[Rendered images with source text]
----------

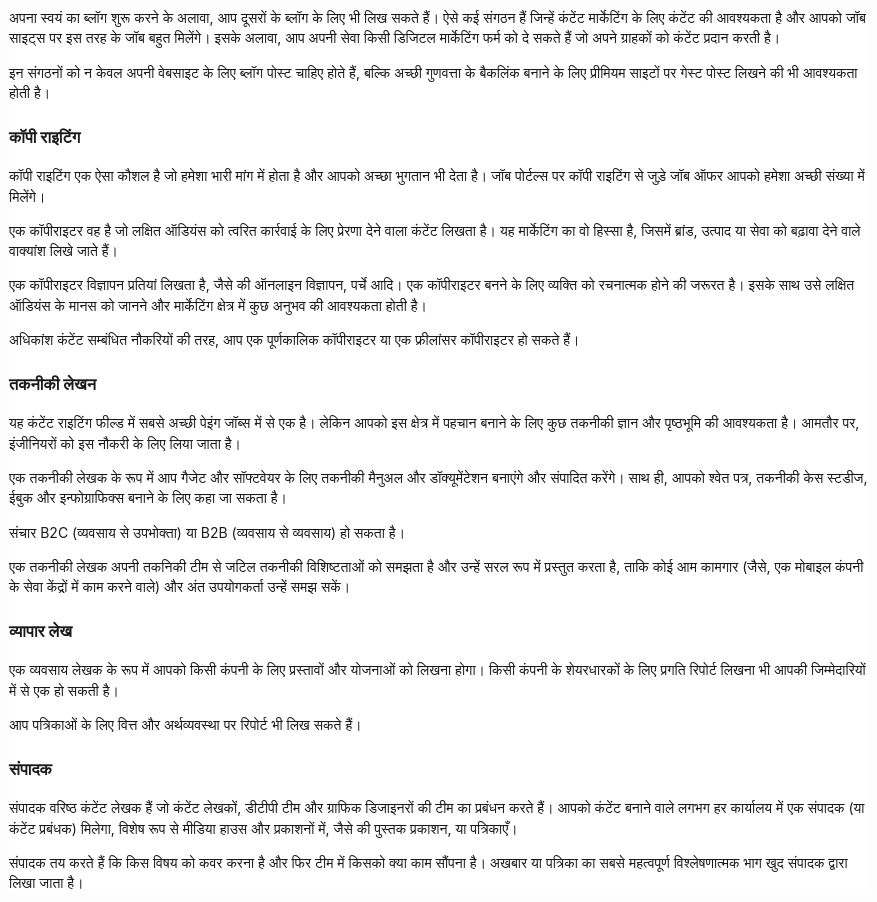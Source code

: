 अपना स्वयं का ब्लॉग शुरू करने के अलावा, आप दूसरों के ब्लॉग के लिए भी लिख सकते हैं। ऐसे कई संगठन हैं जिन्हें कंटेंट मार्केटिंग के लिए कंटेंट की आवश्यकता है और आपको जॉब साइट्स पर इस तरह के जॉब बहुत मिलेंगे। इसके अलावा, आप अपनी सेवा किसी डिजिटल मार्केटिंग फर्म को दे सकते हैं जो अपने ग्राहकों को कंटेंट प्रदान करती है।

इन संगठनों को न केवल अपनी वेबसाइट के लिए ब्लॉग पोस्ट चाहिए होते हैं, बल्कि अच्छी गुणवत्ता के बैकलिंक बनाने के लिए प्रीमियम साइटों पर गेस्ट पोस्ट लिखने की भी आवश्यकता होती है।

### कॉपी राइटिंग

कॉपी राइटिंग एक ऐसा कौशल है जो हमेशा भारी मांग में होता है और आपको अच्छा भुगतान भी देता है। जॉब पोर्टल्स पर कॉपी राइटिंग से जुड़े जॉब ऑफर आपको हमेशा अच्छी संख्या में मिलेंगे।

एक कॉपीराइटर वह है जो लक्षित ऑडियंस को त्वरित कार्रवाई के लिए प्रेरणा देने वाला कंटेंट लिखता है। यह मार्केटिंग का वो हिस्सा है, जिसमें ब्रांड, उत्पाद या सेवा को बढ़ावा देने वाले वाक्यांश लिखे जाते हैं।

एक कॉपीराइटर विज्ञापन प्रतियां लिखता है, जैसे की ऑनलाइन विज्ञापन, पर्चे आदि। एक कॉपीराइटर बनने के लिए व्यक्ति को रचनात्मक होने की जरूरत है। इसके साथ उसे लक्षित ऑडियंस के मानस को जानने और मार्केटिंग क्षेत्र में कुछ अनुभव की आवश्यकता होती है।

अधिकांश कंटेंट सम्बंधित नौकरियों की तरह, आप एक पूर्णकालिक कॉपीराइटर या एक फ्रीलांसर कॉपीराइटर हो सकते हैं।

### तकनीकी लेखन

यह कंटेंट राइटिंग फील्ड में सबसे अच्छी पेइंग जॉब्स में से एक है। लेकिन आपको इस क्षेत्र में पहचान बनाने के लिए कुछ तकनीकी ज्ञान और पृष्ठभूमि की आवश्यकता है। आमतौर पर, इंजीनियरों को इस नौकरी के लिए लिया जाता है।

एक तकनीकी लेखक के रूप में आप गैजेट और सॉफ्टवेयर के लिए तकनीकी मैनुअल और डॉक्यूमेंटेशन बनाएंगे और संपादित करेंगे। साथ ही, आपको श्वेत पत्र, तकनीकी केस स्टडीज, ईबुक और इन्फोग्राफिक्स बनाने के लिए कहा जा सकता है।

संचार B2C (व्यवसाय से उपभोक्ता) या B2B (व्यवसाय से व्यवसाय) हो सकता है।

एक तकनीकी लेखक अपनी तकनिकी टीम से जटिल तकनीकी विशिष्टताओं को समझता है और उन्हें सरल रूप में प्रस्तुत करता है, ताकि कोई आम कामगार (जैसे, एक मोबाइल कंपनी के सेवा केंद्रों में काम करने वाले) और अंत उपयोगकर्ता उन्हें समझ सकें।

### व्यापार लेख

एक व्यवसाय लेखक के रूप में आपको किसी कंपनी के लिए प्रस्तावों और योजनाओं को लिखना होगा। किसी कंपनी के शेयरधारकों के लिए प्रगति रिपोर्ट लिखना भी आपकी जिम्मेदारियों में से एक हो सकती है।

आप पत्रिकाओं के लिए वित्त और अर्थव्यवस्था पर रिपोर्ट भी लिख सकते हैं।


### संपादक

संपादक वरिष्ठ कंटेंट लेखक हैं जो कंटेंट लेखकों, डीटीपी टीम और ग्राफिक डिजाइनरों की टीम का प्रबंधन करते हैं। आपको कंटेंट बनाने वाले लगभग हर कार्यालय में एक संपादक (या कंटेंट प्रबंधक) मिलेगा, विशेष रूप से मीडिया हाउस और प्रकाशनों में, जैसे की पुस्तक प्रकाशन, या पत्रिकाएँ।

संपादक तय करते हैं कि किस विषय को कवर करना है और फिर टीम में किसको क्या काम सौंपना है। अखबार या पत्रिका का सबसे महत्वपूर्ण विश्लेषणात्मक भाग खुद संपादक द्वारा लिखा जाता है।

----------

### Work to complete
Would you transcribe all of the entries above exactly, minus the images?

### Result below
Source code

: अपना स्वयं का ब्लॉग शुरू करने के अलावा, आप दूसरों के ब्लॉग के लिए भी लिख सकते हैं। ऐसे कई संगठन हैं जिन्हें कंटेंट मार्केटिंग के लिए कंटेंट की आवश्यकता है और आपको जॉब साइट्स पर इस तरह के जॉब बहुत मिलेंगे। इसके अलावा, आप अपनी सेवा किसी डिजिटल मार्केटिंग फर्म को दे सकते हैं जो अपने ग्राहकों को कंटेंट प्रदान करती है।

इन संगठनों को न केवल अपनी वेबसाइट के लिए ब्लॉग पोस्ट चाहिए होते हैं, बल्कि अच्छी गुणवत्ता के बैकलिंक बनाने के लिए प्रीमियम साइटों पर गेस्ट पोस्ट लिखने की भी आवश्यकता होती है।

### कॉपी राइटिंग

कॉपी राइटिंग एक ऐसा कौशल है जो हमेशा भारी मांग में होता है और आपको अच्छा भुगतान भी देता है। जॉब पोर्टल्स पर कॉपी राइटिंग से जुड़े जॉब ऑफर आपको हमेशा अच्छी संख्या में मिलेंगे।

एक कॉपीराइटर वह है जो लक्षित ऑडियंस को त्वरित कार्रवाई के लिए प्रेरणा देने वाला कंटेंट लिखता है। यह मार्केटिंग का वो हिस्सा है, जिसमें ब्रांड, उत्पाद या सेवा को बढ़ावा देने वाले वाक्यांश लिखे जाते हैं।

एक कॉपीराइटर विज्ञापन प्रतियां लिखता है, जैसे की ऑनलाइन विज्ञापन, पर्चे आदि। एक कॉपीराइटर बनने के लिए व्यक्ति को रचनात्मक होने की जरूरत है। इसके साथ उसे लक्षित ऑडियंस के मानस को जानने और मार्केटिंग क्षेत्र में कुछ अनुभव की आवश्यकता होती है।

अधिकांश कंटेंट सम्बंधित नौकरियों की तरह, आप एक पूर्णकालिक कॉपीराइटर या एक फ्रीलांसर कॉपीराइटर हो सकते हैं।

### तकनीकी लेखन

यह कंटेंट राइटिंग फील्ड में सबसे अच्छी पेइंग जॉब्स में से एक है। लेकिन आपको इस क्षेत्र में पहचान बनाने के लिए कुछ तकनीकी ज्ञान और पृष्ठभूमि की आवश्यकता है। आमतौर पर, इंजीनियरों को इस नौकरी के लिए लिया जाता है।

एक तकनीकी लेखक के रूप में आप गैजेट और सॉफ्टवेयर के लिए तकनीकी मैनुअल और डॉक्यूमेंटेशन बनाएंगे और संपादित करेंगे। साथ ही, आपको श्वेत पत्र, तकनीकी केस स्टडीज, ईबुक और इन्फोग्राफिक्स बनाने के लिए कहा जा सकता है।

संचार B2C (व्यवसाय से उपभोक्ता) या B2B (व्यवसाय से व्यवसाय) हो सकता है।

एक तकनीकी लेखक अपनी तकनिकी टीम से जटिल तकनीकी विशिष्टताओं को समझता है और उन्हें सरल रूप में प्रस्तुत करता है, ताकि कोई आम कामगार (जैसे, एक मोबाइल कंपनी के सेवा केंद्रों में काम करने वाले) और अंत उपयोगकर्ता उन्हें समझ सकें।

### व्यापार लेख

एक व्यवसाय लेखक के रूप में आपको किसी कंपनी के लिए प्रस्तावों और योजनाओं को लिखना होगा। किसी कंपनी के शेयरधारकों के लिए प्रगति रिपोर्ट लिखना भी आपकी जिम्मेदारियों में से एक हो सकती है।

आप पत्रिकाओं के लिए वित्त और अर्थव्यवस्था पर रिपोर्ट भी लिख सकते हैं।


### संपादक

संपादक वरिष्ठ कंटेंट लेखक हैं जो कंटेंट लेखकों, डीटीपी टीम और ग्राफिक डिजाइनरों की टीम का प्रबंधन करते हैं। आपको कंटेंट बनाने वाले लगभग हर कार्यालय में एक संपादक (या कंटेंट प्रबंधक) मिलेगा, विशेष रूप से मीडिया हाउस और प्रकाशनों में, जैसे की पुस्तक प्रकाशन, या पत्रिकाएँ।

संपादक तय करते हैं कि किस विषय को कवर करना है और फिर टीम में किसको क्या काम सौंपना है। अखबार या पत्रिका का सबसे महत्वपूर्ण विश्लेषणात्मक भाग खुद संपादक द्वारा लिखा जाता है।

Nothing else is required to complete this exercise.